Взрыв случился уже сам собой. Брызнули в стороны вопящие темные фигурки; Ивга шла, глядя, как разворачивается пламя в траурной окантовке жирного дыма, как перетекает из лепестка в лепесток, живет и перерождается, поднимается к небу…
Она шествовала, едва касаясь подошвами земли. Огонь ложился ей под ноги, пульсирующий по краям, неподвижный в зените; она прошла сквозь рыжий костер, и пламя, от начала времен пожиравшее ее детей, не посмело коснуться ее стоящих дыбом огненных волос.
Она шла. Черный дым неслышно вплелся в ночь и сделался частью процессии.
Времени не было. Были тонкие мембраны секунд, которые она прорывала в строгом согласии с ритмом; спустя минуту — а может быть, час — впереди показался новый заслон, и ноздри ее дрогнули.
— Остановись, ведьма.
Она выскользнула из большого мира и воцарилась внутри собственного малого тела — ложного тела, потому что настоящее, распластанное по лицу земли, еще не собралось воедино.
— Остановись, ведьма… Ты не пройдешь.
Среди ночи поселились фальшивые непрошеные звезды — желто-зеленые, мигающие маячками службы «Чугайстер». В величественный ритм шествия вплелся другой, нервный, захлебывающийся ритм чужого танца. Убивающего танца.
— Стоять!
Она не сбавляла шага. И не смеялась больше, когда навстречу ей из темноты цепью шагнули люди в поддельных звериных шкурах, с серебром на шее и груди, с бешеным ритмом в глазах.
…Невидимые нити, захлестывающие жертв. Как пульсирующие шланги, забирающие жизнь. Как черные присоски, вытягивающие душу…
Белые глаза ручных фонариков. И на одном — желтый солнечный фильтр; Ивга невольно поморщилась.
— Ты… Ты?!
Ивга растянула губы. Так могло бы оскалиться небо за ее спиной — беззвучной, одинокой, бледной молнией.
Цепь дрогнула и распалась. Им достаточно было одного взгляда на ее лицо.
— Силы небесные…
— Назад! Назад, Пров!..
Он один не двигался. Оцепенел, нанизанный на иголку ее неподвижного взгляда.
— С дороги, Пров! Уйди с ее дороги!
Все громче, громче, громче ухал барабан. Рокотало небо, натянутое на деку. Та, что шагала сейчас по дороге, была в своем праве. Безраздельном и полном.
И, не сбиваясь с шага, она переступила через упавшего человека.
И спустя секунду — спустя тонкую мембрану, прорванную ее телом — забыла и больше никогда не вспомнила, и не задалась вопросом, остался ли он в живых.
* * *Самым трудным оказалось выбраться из города, и он кружил в полной темноте, объезжая завалы, минуя развалины, кашляя от вездесущего дыма; дух, сравнимый лишь с запахом бойни, то удалялся, то приближался вновь — пока под колеса «графа» не легла наконец бетонная, прямая, почти свободная дорога, и тогда Клавдий Старж, никогда не гонявший машину, со спокойной совестью вдавил педаль в пол.

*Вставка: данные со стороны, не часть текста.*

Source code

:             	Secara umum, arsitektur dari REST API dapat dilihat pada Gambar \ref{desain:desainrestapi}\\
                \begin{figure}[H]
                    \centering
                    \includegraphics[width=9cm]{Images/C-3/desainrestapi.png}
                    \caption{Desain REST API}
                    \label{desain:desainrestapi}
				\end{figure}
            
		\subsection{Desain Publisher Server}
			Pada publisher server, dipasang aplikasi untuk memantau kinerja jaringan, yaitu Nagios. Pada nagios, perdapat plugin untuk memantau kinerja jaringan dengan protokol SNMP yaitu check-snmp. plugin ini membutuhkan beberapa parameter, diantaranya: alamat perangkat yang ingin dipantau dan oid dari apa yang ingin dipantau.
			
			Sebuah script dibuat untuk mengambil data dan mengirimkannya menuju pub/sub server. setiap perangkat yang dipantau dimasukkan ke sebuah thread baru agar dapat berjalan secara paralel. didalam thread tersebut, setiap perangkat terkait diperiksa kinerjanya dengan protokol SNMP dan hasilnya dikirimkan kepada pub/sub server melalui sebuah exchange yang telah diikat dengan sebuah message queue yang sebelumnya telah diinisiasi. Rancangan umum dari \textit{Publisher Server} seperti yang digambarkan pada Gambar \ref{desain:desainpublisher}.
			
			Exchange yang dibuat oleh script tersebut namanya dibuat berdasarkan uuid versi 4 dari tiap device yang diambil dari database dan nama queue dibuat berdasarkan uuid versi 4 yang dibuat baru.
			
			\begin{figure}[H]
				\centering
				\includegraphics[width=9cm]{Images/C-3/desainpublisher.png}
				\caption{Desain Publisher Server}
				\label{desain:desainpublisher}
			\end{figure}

Впереди, чуть правее, полыхала ферма — свет от чудовищного костра упирался в небо, искры ложились на ветровое стекло, прижимались к нему с потоком ветра, вспыхивали в последний раз и оборачивались черными хлопьями копоти; далекое огненное чудовище стояло, опершись руками в бока, разметав по ветру неопрятную бороду, и провожало взглядом единственную осмысленную точку на всем протяжении трассы — несущегося в неведомое «графа». Клавдий неприятно оскалился.
Мира больше не существовало. Ничего, что он привык считать средой своего обитания, больше не существовало; привычное и незыблемое поднялось на дыбы, над человечеством висела опрокинутая воронка, медленно проворачивался черный смерч, и, захваченные его чудовищным притяжением, по воздуху летели законы и привязанности, устои и обычаи, живые коровы, обломки зданий, вырванные с корнем деревья, вырытые из могил гробы…
Клавдий давил и давил на педаль, а когда дальний свет фар выхватывал впереди препятствие — опрокинутую машину, брошенный беженцами скарб или распластавшееся на дороге тело — до хруста стискивал зубы и сливался с машиной, послушной, верной, безропотно готовой на любой маневр…
Потом он понял, что уклоняется от направления, и свернул с дороги. Путь ему освещала горящая бензоколонка, и горящий поселок, и догорающая в отдалении рощица; маневрируя между пожарищами, он вскоре выбрался на другую дорогу, грунтовую, развернулся на ней и снова вдавил в пол послушную педаль.